ADR 7: WSGI Server⚓︎
Status⚓︎
Accepted
Context⚓︎
We were running the Flask WSGI application with the built-in Flask server, which is not meant for production. Problems are mainly due to potential debug shell on the server and single thread in default configuration. Both were mitigated in our setup, but we decided to test a proper WSGI server at some point. Especially the log entry
* Serving Flask app 'connaisseur.flask_server' (lazy loading)
* Environment: production
WARNING: This is a development server. Do not use it in a production deployment.
Use a production WSGI server instead.
Considered options⚓︎
Choice 1: WSGI server⚓︎
There's plenty of WSGI server around and the question poses itself, which one to pick. Flask itself has a list of servers, there's comparisons around, for example here and here. The choice, which WSGI servers to test was somewhat arbitrary among better performing ones in the posts.
Contenders were Bjoern, Cheroot, Flask, Gunicorn and uWSGI. Bjoern was immediately dropped, since it worked only with Python2. Later, during testing Bjoern did support Python3, but no TLS, so we stuck to dropping it. Gunicorn was tested for a bit, but since it delivered worse results than the others and it requires a writable worker-tmp-dir
directory, it was also dropped from contention.
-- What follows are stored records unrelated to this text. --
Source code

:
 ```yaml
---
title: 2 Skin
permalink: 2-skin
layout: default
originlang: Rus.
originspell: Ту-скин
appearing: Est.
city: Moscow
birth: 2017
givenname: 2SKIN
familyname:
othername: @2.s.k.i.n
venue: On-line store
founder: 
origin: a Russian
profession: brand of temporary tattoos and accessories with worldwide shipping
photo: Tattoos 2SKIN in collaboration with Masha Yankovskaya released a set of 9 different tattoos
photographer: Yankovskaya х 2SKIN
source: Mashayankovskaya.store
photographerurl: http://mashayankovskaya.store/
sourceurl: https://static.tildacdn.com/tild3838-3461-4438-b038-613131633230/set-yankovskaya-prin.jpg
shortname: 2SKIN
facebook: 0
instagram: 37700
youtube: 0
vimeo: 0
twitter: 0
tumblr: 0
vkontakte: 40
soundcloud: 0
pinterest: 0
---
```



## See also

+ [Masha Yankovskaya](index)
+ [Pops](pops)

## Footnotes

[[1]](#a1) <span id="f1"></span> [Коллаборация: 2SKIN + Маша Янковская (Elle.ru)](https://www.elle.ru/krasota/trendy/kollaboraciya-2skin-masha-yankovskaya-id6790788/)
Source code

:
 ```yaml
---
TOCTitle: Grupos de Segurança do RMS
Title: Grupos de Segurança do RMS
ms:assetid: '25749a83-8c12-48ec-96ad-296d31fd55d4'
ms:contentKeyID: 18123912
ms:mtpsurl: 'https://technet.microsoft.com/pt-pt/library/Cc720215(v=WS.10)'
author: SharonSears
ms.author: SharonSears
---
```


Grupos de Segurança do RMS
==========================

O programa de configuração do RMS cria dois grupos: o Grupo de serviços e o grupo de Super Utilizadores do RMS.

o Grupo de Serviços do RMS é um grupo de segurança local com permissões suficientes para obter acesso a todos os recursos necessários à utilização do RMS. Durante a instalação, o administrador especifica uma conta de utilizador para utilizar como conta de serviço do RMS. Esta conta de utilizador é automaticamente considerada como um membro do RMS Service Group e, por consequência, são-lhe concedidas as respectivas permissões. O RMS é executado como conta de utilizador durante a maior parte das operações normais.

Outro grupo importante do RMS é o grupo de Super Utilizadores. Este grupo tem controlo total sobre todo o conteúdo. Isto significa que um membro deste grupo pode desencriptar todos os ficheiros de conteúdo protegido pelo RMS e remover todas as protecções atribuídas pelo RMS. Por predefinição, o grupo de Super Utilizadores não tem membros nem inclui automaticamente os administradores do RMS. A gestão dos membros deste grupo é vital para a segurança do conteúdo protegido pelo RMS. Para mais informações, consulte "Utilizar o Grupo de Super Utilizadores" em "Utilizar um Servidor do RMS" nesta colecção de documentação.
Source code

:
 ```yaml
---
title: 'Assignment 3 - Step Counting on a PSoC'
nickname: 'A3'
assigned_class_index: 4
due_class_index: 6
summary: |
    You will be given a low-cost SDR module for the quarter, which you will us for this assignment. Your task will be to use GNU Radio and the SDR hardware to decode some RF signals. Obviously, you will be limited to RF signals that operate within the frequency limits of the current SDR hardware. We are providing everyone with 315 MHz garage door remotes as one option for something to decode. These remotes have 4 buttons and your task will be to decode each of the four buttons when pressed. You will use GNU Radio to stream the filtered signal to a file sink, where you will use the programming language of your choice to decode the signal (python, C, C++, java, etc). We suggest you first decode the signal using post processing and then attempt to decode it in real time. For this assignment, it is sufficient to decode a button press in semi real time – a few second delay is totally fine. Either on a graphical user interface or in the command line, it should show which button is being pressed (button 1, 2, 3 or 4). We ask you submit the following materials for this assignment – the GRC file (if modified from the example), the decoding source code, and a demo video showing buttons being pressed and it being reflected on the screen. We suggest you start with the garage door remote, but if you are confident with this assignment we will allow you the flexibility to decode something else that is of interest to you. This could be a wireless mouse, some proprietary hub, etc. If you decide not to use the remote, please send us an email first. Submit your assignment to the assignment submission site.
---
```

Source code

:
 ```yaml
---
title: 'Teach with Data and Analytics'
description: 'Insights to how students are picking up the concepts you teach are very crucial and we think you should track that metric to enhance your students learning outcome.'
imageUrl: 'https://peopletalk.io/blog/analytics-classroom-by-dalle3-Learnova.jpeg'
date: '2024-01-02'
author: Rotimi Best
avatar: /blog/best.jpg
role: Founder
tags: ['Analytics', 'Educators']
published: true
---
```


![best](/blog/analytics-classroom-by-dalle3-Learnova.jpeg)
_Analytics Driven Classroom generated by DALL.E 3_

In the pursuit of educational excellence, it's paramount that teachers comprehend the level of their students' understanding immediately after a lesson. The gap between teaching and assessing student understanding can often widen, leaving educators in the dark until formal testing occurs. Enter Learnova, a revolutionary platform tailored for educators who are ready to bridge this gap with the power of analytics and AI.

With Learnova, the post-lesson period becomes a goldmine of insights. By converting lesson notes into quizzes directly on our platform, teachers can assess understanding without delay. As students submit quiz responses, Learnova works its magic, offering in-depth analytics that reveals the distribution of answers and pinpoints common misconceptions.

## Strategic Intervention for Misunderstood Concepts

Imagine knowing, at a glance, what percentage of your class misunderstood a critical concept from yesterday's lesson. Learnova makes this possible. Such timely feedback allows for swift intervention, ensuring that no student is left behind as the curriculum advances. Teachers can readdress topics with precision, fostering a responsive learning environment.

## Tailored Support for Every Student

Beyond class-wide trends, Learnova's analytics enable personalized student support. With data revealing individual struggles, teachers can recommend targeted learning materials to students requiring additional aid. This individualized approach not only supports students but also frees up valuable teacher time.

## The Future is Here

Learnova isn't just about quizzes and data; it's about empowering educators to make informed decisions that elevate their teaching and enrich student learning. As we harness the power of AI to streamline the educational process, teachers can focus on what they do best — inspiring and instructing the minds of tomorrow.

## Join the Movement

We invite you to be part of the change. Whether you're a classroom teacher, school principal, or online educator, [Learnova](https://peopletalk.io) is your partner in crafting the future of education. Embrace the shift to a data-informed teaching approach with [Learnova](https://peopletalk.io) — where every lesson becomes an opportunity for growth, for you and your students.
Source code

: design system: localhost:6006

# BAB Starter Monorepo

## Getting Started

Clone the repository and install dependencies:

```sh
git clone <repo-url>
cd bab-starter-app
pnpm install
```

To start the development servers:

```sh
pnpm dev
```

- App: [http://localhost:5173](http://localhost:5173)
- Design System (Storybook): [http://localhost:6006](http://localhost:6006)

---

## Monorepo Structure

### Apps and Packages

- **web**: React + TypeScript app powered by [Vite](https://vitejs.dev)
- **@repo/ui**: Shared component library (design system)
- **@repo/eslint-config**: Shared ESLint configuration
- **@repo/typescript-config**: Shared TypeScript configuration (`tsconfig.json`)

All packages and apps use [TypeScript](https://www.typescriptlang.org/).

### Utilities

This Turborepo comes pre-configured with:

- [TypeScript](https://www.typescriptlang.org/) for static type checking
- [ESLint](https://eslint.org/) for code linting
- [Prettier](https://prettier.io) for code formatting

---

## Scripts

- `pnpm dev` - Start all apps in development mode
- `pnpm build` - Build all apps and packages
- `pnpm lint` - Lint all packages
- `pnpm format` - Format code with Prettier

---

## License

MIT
The remaining three were tested over a rather long time of development, i.e. from before the first bit of validation parallelization to after the 2.0 release. All tests were run on local minikube/kind clusters with rather constrained resources in the expectation that this will still provide reasonable insight into the servers' behavior on regular production clusters.
Test results⚓︎
Since the results span a longer timeframe and at least at first performed to find some way to distinguish the servers instead of having a clear plan, some tests feature a different configuration. If not specified different Cheroot was run with default configuration (minimum number of threads 10, no maximum limit), Flask in its default configuration and uWSGI with 2 processes and 1 thread (low because it already has a bigger footprint when idle to begin with). Connaisseur itself was configured with its default of 3 pods.
Integration test⚓︎
Before parallelization⚓︎
Before paralellization was ever implemented, there were tests running the integration test on the cluster and seeing how often the test failed.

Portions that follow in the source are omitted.